Task to carry out: Check each line of the records below for the word "pics" and copy those where it appears.

Stored items from a collection:
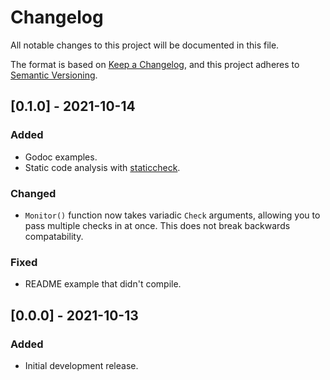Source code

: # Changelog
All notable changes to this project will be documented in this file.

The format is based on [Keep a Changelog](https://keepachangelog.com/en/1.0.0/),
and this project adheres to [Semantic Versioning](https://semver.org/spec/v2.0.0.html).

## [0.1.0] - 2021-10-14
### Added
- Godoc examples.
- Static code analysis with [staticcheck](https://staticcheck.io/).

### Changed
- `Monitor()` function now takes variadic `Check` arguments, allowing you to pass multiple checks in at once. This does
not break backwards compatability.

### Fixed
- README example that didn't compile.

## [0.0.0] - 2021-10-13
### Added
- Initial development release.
* * *
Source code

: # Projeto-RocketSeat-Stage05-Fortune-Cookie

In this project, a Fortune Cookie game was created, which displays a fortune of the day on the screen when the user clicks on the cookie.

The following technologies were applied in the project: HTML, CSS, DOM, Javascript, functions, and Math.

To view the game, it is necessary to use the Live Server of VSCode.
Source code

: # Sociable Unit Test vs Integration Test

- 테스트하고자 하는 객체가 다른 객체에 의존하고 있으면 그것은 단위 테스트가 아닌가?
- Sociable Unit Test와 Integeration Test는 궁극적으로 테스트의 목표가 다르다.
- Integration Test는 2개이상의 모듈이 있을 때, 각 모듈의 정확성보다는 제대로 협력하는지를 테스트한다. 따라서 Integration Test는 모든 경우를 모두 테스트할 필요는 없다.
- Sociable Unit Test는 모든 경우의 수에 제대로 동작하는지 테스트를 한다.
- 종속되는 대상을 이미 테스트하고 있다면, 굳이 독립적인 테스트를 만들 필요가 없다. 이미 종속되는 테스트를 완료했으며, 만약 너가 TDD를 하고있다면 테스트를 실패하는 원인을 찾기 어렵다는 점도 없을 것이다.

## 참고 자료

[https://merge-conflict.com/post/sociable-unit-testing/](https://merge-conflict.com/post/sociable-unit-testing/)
--
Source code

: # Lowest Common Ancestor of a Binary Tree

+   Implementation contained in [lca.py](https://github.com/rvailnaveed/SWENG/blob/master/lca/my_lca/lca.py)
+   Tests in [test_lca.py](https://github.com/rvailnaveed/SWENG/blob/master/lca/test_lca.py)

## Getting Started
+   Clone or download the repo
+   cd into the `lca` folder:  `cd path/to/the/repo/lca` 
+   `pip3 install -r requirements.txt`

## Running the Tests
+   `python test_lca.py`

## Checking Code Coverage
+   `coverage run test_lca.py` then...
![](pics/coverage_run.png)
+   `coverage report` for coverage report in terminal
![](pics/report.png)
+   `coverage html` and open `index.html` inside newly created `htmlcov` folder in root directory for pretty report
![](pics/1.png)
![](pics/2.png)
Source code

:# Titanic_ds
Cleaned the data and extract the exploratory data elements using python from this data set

Written solution:
![](pics/coverage_run.png)
![](pics/report.png)
![](pics/1.png)
![](pics/2.png)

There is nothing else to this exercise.